Oops, that's the second time you've done that for me, thanks. I use the HTML tags instead of the wiki # when there are math tags in my list items. The wiki list markup can't deal with those. But yeah, if I'm going to use them, I should close them. Sorry, and thanks for the fix. -lethe talk + 21:45, 2 February 2006 (UTC)

Hmmm, the "more complicated" thing is probably only in the eye of the beholder. -- Jitse Niesen (talk) 21:20, 2 February 2006 (UTC)

Concerning the vector notation for matrices against the 'normal' matrix notation, I think they are more than just notation difference. For example, if you derive tr(A) with respect to A, you got the identity matrix using lethe notations. But if you are using the vector notation for matrices, you got a big n2 columns vector (I only consider square matrices here for the sake of my point), which can be viewed as the matrix representation of the linear map from square matrices of size n to the scalar in the canonical basis of square matrices, hence being the trace. Do you think this vision is accurate ? Ashigabou 02:29, 3 February 2006 (UTC)
Also, for \frac{\partial\mathbf{X}}{\partial\mathbf{X}} if you say this is by definition \frac{\partial vec(\mathbf{X})}{\partial vec(\mathbf{X})}, then you get a n2 x n2 big identity matrix, which is the matrix representation of Mn on itself, using the canonical basis. So the notation using vec and your notation are not just mere notation differences from my POV, but different object: you are talking about the derivative at one point (ie the scalar \; f^'(a)) and the big matrices are the representation of the linear map of t \mapsto t.f^'(a) if you go into the case of scalar functions. I don't know if what I am saying here makes sense yo you ? In any cases, I agree with you that the notation vec(X) is not that great, at least at the beginning. I found this article http://www4.ncsu.edu/~pfackler/MatCalc.pdf, and this is way too overkill for many cases from my POV Ashigabou 02:51, 3 February 2006 (UTC)

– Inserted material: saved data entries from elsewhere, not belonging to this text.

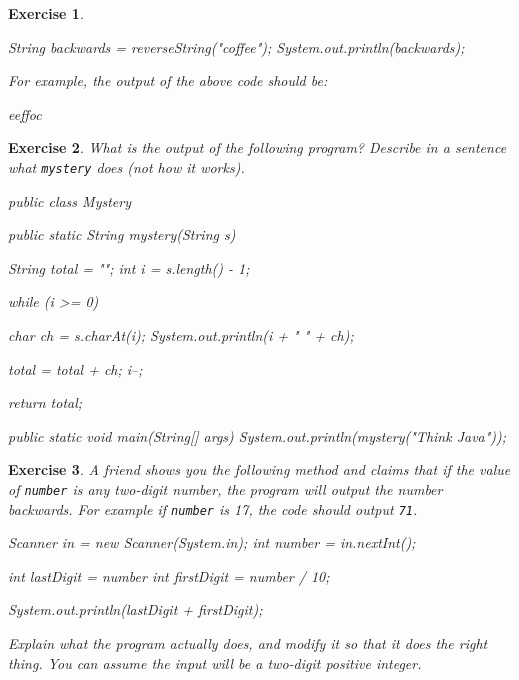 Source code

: \documentclass[12pt]{book}
\theoremstyle{exercise}
\newtheorem{exercise}{Exercise}[chapter]
\newcommand{\java}[1]{\verb"#1"}
\newcommand{\java}[1]{\lstinline{#1}} %
\begin{document}
\begin{exercise}
\begin{enumerate}
\begin{code}
    String backwards = reverseString("coffee");
    System.out.println(backwards);
\end{code}

For example, the output of the above code should be:

\begin{stdout}
eeffoc
\end{stdout}

\end{enumerate}

\end{exercise}


\begin{exercise}

What is the output of the following program?
Describe in a sentence what \java{mystery} does (not how it works).

\begin{code}
public class Mystery {

    public static String mystery(String s) {
        String total = "";
        int i = s.length() - 1;

        while (i >= 0) {
            char ch = s.charAt(i);
            System.out.println(i + "     " + ch);

            total = total + ch;
            i--;
        }
        return total;
    }

    public static void main(String[] args) {
        System.out.println(mystery("Think Java"));
    }

}
\end{code}

\end{exercise}


\begin{exercise}

A friend shows you the following method and claims that if the value of \java{number} is any two-digit number, the program will output the number backwards.
For example if \java{number} is 17, the code should output {\tt 71}.

\begin{code}
    Scanner in = new Scanner(System.in);
    int number = in.nextInt();

    int lastDigit = number %
    int firstDigit = number / 10;

    System.out.println(lastDigit + firstDigit);
\end{code}

Explain what the program actually does, and modify it so that it does the right thing.
You can assume the input will be a two-digit positive integer.

\end{exercise}
\end{document}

If you don't use the matrix product anywhere, then the two notations have to be the same, since a matrix is nothing other than a vector which has a special kind of product. -lethe talk + 06:47, 3 February 2006 (UTC)

Well, the problem is that you cannot get any complicated formula from the definitions without using product (composition and product rules). Also, when I was comparing notations, I was not talking about the notation for the definition (I agree they are essentially the same), but about the formula given after, which was for me the main problem for some time. When you say \frac{\partial\mathbf{A^t}\mathbf{A}}{\partial\mathbf{A}} = \mathbf{A^t} + \mathbf{A}, it is not obvious to see the link with the definition you gave (definition which I agree with), because both are matrices but not of the same size (abusing the equivalence between tensor and matrix). I feel like I explain really badly my point. Once again, I think my small stub User:Ashigabou/Matrix calculus#Origin of the formula shows what I am talking about. Ashigabou 09:18, 3 February 2006 (UTC)
Did Lethe say \frac{\partial\mathbf{A^t}\mathbf{A}}{\partial\mathbf{A}} = \mathbf{A^t} + \mathbf{A}? I don't remember that. By the way, I commented on User talk:Ashigabou/Matrix calculus that I think there is something fishy when you compute the derivative of the inverse. -- Jitse Niesen (talk) 17:26, 3 February 2006 (UTC)
Sorry, I made a mistake in my wordings. In French, you can say 'you' as a general subject, I didn't mean that Lethe wrote the equation I wrote above. Nevertheless, the above equation is accurate in the Frechet meaning, and is compatible with the definition given here. Concerning the inverse, this is plain wrong, you are right. Do you think adding the part about Frechet would be useful here ? At least, in my case, it helped me a lot to understand all this stuff, and you can easily find the product rule with it (I don't know for the composition rule, but I would assume the demonstration is not difficult either). Ashigabou
One can also use 'you' in English as a general subject, but it is ambiguous (as in French). The word 'one' ('on' in French) is not ambiguous, but a bit old-fashioned.
You say that \frac{\partial\mathbf{A^t}\mathbf{A}}{\partial\mathbf{A}} = \mathbf{A^t} + \mathbf{A} is accurate in the Frechet meaning. I don't understand that. The Frechet derivative \frac{\partial\mathbf{A^t}\mathbf{A}}{\partial\mathbf{A}} is a map from M(n) to M(n), where M(n) = space of n-by-n matrices. How do I interpret the right-hand side as a map from M(n) to M(n)? I think that the natural interpretation is not the correct one. -- Jitse Niesen (talk) 12:22, 15 February 2006 (UTC)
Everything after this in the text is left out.